Consider the Wall Street trends we have already observed. Lightning-fast computer trading, frenzied buyouts of companies for enormous profits, mountains of borrowed money, all seem to share a common thread: a focus on the short-term gain.
All eyes are on the instant profit. An editorial in Canada’s Maclean’s magazine phrased the point powerfully: “The newly rich of the 1980s want something for nothing: the most amount of money with the least amount of effort.” Is it any wonder that such a profit-driven society has spawned its own brand of crime? It is called . . .
“Just what is it?” Awake! asked a retired investment banker. His answer: “In its broadest sense, insider trading is using something that you as a professional know but that the investing public does not know. It gives you an edge if you take advantage of it.”
This practice is illegal. But it became so prevalent on Wall Street during the 1980’s that in just over one year, some 70 Wall Street businessmen were arrested. Like many of Wall Street’s problems, this one too has swept the globe. In Japan a man under investigation for insider trading tried to bribe a legislator involved with the case, kneeling before him with a briefcase stuffed with $40,000 in cash. But he did not know that the whole scene was being filmed and would later be aired on national television!

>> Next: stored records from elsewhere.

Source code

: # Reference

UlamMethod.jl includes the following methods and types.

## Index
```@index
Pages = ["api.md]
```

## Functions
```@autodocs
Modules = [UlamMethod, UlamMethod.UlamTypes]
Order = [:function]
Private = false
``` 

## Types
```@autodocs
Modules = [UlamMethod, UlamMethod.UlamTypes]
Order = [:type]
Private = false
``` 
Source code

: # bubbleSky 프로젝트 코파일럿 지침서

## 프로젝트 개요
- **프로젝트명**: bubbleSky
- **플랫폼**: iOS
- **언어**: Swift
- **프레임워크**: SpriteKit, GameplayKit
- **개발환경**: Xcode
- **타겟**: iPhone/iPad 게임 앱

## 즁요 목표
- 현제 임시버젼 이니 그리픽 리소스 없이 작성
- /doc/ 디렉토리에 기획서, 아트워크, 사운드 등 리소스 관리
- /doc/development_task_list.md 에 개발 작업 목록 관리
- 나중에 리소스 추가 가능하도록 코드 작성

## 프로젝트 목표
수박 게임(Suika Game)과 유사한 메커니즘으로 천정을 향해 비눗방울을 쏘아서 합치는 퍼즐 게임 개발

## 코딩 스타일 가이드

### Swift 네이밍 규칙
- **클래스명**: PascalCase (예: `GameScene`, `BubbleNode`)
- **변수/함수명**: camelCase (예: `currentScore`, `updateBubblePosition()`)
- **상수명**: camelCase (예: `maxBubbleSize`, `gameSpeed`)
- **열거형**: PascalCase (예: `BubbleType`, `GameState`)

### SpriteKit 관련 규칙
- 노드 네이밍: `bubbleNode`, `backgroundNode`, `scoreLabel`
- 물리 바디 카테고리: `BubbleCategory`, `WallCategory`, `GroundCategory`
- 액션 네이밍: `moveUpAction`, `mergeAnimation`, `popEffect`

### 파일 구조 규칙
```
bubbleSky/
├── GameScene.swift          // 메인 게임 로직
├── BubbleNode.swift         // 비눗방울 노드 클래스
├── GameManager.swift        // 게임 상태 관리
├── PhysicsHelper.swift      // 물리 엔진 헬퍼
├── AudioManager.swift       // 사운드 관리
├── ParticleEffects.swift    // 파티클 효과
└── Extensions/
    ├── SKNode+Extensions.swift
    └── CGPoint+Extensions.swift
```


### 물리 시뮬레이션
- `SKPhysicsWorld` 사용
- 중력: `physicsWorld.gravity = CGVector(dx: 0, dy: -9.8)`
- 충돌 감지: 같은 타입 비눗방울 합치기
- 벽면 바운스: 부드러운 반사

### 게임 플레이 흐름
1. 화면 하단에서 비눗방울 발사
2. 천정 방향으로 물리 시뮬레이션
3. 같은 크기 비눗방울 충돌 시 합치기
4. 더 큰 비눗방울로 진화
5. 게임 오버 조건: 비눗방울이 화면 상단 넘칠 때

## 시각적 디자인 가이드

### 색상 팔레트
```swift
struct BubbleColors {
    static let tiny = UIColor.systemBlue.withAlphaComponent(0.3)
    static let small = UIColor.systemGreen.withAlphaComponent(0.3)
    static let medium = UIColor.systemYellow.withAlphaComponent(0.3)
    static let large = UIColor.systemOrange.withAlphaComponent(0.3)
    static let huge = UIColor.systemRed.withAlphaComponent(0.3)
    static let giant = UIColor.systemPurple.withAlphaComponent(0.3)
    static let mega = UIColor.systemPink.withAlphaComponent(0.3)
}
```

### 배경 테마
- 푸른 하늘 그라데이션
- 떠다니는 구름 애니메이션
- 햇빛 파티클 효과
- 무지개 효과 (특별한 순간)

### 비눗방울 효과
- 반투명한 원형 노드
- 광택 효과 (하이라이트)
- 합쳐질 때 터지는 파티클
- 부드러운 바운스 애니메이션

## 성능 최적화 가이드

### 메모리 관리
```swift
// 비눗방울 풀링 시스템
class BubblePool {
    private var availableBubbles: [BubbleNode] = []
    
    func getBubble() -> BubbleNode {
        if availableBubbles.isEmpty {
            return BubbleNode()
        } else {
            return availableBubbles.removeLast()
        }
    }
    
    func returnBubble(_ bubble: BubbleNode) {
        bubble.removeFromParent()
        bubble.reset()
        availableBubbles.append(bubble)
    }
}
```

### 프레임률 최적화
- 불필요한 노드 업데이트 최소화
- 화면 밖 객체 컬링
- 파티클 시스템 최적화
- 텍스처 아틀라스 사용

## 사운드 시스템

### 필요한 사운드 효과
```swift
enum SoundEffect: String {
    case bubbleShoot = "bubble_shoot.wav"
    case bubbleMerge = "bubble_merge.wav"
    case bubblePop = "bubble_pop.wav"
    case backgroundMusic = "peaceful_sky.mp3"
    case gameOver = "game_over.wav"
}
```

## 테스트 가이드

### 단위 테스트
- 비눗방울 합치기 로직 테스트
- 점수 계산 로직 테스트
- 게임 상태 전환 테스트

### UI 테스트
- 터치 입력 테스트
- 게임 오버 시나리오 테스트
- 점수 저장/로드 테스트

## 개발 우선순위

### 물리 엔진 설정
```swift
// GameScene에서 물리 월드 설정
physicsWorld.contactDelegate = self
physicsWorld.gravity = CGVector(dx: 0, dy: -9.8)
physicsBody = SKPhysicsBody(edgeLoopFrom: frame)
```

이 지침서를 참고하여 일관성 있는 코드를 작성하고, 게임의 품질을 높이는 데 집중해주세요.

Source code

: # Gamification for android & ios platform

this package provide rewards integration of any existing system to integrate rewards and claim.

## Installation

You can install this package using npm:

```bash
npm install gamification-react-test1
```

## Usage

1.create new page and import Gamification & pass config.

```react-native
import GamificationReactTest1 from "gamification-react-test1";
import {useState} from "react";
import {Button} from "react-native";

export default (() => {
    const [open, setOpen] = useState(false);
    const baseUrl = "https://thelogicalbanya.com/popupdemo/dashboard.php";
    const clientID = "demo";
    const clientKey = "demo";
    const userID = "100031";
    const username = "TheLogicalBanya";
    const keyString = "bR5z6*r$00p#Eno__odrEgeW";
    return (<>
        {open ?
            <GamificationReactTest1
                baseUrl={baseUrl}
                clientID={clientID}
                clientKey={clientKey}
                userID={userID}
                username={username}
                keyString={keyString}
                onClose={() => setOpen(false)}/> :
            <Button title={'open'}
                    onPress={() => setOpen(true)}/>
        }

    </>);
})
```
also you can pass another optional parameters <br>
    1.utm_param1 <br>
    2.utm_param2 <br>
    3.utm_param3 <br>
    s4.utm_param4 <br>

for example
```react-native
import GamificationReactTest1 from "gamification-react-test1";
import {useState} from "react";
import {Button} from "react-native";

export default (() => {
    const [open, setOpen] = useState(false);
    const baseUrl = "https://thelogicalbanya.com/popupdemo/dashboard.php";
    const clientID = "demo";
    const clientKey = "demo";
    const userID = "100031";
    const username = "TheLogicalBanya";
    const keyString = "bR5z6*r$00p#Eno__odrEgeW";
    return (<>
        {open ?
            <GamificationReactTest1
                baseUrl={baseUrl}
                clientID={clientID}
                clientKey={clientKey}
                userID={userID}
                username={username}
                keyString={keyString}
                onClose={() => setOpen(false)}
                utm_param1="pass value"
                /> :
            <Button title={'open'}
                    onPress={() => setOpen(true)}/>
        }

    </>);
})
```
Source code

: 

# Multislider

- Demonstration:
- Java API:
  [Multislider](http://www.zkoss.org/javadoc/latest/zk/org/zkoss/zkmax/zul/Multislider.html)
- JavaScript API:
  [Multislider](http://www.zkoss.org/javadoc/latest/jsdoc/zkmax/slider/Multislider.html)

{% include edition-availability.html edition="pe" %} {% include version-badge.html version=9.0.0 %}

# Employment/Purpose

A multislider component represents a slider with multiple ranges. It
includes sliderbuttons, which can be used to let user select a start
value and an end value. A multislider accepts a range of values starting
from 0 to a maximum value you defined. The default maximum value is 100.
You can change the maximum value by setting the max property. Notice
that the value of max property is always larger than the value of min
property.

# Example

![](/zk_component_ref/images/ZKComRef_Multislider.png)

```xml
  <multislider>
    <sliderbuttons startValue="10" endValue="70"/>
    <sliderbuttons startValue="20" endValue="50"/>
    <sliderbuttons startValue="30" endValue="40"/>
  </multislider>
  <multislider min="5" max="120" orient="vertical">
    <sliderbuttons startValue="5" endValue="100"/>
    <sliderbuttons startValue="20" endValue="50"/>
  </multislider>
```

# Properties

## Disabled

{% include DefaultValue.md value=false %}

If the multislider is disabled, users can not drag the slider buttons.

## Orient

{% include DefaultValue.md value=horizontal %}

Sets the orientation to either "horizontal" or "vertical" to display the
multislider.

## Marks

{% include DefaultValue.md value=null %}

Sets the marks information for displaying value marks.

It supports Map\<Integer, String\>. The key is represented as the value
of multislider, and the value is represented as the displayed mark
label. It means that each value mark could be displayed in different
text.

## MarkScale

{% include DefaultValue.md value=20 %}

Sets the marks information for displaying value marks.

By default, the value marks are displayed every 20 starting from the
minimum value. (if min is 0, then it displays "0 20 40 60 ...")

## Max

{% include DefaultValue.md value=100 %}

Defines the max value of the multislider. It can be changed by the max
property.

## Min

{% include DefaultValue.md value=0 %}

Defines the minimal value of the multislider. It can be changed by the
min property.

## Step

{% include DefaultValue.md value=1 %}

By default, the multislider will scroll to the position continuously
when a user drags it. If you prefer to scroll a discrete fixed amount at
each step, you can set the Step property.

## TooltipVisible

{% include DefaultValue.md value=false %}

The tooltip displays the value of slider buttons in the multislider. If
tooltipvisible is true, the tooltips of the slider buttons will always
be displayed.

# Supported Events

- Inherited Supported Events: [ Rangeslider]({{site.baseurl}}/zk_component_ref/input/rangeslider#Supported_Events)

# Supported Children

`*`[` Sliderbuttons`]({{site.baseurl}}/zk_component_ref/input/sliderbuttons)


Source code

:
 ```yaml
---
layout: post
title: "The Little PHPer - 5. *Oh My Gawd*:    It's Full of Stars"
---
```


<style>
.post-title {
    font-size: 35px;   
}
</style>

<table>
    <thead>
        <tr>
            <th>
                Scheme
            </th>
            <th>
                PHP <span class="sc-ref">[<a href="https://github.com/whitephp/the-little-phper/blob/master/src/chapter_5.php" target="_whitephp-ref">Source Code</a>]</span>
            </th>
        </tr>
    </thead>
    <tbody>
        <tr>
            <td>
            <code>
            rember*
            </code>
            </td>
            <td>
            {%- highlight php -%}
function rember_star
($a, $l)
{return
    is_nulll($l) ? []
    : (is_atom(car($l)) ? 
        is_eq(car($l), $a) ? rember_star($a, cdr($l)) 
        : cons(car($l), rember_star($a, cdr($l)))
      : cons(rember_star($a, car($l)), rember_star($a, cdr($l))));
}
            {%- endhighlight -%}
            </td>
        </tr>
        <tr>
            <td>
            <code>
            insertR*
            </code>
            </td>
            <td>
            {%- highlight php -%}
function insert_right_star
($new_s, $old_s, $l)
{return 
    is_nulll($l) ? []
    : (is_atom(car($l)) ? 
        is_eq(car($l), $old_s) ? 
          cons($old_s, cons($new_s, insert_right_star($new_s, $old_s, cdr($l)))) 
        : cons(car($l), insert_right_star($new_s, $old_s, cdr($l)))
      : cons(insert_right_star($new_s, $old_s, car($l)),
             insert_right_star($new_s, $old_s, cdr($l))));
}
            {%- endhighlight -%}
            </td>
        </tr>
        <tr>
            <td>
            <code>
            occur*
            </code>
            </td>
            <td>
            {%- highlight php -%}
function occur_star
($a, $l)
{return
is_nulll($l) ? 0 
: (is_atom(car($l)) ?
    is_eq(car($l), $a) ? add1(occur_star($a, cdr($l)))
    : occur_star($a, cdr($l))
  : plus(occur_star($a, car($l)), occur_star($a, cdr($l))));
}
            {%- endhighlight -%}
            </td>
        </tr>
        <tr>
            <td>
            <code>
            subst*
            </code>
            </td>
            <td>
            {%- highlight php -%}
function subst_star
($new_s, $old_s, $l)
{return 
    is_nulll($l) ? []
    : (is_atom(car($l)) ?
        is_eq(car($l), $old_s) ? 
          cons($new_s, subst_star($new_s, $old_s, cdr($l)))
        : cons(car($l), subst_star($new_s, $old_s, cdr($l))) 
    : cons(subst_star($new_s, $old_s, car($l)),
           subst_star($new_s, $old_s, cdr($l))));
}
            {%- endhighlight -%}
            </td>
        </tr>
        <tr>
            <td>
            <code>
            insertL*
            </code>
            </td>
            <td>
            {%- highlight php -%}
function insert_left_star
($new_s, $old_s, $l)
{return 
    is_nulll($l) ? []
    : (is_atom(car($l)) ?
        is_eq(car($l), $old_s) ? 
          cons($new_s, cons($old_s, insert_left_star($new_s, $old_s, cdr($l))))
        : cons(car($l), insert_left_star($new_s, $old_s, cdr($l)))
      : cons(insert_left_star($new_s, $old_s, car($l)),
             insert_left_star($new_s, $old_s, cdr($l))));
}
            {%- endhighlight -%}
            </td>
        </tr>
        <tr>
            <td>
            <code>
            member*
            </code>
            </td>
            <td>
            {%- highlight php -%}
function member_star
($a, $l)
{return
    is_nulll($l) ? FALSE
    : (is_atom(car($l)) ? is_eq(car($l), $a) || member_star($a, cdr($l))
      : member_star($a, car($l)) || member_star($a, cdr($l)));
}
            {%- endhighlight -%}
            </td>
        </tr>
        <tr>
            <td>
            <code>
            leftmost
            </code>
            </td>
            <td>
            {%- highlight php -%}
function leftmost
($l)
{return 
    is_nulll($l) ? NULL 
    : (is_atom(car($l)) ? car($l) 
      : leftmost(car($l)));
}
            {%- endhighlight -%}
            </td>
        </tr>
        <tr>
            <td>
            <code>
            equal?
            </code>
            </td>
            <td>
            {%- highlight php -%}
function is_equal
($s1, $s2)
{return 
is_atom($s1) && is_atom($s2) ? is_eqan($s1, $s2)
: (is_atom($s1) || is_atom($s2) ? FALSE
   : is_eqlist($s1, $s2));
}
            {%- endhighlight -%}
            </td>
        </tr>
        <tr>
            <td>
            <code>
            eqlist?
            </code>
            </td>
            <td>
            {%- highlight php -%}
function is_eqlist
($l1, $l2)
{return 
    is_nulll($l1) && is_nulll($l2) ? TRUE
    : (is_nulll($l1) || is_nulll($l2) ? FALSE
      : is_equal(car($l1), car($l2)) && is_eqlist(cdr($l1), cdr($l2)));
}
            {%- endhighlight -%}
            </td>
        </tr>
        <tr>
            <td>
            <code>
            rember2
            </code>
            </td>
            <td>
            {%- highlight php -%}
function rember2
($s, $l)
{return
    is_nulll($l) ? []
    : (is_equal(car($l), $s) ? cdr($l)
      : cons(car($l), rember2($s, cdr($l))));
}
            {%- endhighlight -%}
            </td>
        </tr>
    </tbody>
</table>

Other stock markets—Canada’s Bay Street, France’s Bourse, and Italy’s Borsa among them—have been rocked by insider-trading scandals. One insider-trading ring that stretched from England to Israel was uncovered. Markets around the world have set up laws to prevent this kind of cheating, but as the aforementioned banker told Awake!, insider trading is “hard to define and even harder to control. We had elaborate systems of security, but information is easier to steal than money.”
The Yuppie Syndrome
While the greed of Wall Street led some into crime, it led many more into materialism. Newsweek magazine reported that Wall Street was the very heart of America’s greedy “money culture.” The bull market of the ’80’s attracted hordes of young graduates intent on making their fortune. They were nicknamed yuppies, for young urban professionals. Known for their high ambitions and incomes to match, yuppies were targeted by advertisers as ideal consumers, veritable spending machines.
A former Wall Street trader who describes himself as an ex-yuppie told Awake! about his life on Wall Street during the boom years. The thinking at his firm, he said, was: “Your job is your life. Everything else is second.” It was common to be up at 5:00 a.m., off to work all day, and then out entertaining clients until late in the night.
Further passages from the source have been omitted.